Look through the records and copy each line with the string "counting" in it.

* Data:
—————

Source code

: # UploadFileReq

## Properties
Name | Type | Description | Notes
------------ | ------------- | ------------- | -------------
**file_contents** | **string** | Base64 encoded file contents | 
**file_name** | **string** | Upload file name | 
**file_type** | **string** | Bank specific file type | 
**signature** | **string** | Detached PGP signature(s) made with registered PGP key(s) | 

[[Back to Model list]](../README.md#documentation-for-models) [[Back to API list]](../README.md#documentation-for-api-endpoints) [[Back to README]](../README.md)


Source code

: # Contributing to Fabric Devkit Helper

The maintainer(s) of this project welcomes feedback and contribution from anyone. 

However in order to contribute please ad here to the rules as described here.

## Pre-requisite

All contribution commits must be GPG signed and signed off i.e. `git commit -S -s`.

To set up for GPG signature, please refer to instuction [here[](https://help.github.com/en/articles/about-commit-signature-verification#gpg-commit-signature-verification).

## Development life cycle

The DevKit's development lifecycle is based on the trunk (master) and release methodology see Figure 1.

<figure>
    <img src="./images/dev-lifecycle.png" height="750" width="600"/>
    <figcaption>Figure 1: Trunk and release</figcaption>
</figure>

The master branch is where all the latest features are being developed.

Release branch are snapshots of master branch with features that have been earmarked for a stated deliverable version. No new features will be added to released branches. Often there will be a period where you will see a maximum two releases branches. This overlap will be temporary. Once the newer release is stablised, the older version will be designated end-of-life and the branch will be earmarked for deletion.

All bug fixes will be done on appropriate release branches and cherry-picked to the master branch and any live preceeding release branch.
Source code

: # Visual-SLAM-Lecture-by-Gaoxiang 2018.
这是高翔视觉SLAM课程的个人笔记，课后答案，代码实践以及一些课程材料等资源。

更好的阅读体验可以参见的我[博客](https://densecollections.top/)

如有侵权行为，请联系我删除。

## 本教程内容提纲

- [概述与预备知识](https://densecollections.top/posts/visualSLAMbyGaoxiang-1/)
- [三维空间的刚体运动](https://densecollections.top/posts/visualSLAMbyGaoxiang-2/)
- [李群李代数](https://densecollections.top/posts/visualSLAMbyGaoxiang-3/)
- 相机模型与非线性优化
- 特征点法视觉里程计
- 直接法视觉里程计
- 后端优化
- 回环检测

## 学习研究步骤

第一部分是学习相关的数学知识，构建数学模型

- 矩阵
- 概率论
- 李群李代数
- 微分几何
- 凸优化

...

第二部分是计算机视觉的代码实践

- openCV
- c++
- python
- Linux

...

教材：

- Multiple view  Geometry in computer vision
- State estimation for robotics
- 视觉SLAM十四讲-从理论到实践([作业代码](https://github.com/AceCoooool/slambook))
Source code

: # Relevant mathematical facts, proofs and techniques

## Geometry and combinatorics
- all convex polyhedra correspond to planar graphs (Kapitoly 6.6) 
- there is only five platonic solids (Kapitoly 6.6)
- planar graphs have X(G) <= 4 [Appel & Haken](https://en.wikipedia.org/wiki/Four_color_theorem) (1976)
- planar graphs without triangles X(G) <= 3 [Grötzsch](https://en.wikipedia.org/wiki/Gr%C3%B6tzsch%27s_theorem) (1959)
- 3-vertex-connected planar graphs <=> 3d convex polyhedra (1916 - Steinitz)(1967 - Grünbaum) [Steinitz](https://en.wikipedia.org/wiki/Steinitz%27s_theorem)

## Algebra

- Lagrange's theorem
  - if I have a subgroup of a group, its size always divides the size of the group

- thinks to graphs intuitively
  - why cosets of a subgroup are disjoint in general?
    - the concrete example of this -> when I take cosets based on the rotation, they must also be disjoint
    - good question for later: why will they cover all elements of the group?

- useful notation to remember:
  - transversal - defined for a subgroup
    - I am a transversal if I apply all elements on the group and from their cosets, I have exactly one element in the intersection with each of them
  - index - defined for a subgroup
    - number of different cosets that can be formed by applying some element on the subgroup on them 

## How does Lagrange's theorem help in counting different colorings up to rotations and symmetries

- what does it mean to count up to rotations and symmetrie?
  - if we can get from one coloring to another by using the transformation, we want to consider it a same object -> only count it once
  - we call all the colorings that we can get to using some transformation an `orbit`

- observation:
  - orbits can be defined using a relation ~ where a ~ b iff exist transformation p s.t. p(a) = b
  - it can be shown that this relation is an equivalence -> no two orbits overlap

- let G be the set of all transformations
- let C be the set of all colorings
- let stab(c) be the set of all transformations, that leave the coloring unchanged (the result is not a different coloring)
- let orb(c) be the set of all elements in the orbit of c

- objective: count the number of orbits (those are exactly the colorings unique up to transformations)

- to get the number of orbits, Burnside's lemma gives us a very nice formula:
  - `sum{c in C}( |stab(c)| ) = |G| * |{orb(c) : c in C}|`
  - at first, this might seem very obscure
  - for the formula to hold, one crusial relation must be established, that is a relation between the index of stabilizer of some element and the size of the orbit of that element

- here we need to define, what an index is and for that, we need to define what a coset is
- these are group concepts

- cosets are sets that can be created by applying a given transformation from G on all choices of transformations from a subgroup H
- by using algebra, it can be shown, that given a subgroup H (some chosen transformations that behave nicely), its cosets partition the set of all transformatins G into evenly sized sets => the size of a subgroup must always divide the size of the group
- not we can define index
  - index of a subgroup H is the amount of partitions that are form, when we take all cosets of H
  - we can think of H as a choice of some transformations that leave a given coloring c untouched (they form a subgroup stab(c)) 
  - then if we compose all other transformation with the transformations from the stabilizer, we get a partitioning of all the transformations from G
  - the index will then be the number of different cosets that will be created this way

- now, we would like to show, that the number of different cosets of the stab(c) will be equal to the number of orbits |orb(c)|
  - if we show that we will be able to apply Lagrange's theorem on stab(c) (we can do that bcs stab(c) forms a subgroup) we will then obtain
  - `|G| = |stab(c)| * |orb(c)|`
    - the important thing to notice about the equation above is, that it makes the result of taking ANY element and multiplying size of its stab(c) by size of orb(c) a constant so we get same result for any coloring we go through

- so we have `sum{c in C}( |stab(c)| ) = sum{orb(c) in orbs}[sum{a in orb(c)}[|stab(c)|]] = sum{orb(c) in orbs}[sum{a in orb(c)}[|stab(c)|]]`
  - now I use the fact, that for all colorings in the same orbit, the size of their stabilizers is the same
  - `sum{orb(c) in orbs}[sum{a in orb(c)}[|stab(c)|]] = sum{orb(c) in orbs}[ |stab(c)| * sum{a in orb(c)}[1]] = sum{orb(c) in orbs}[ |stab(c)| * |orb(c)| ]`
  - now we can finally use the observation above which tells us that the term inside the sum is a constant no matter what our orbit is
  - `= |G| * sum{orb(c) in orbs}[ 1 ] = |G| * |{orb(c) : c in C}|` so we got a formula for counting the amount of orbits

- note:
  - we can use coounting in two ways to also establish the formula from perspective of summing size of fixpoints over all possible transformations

—————

* Answer for this exercise:
## How does Lagrange's theorem help in counting different colorings up to rotations and symmetries
  - `= |G| * sum{orb(c) in orbs}[ 1 ] = |G| * |{orb(c) : c in C}|` so we got a formula for counting the amount of orbits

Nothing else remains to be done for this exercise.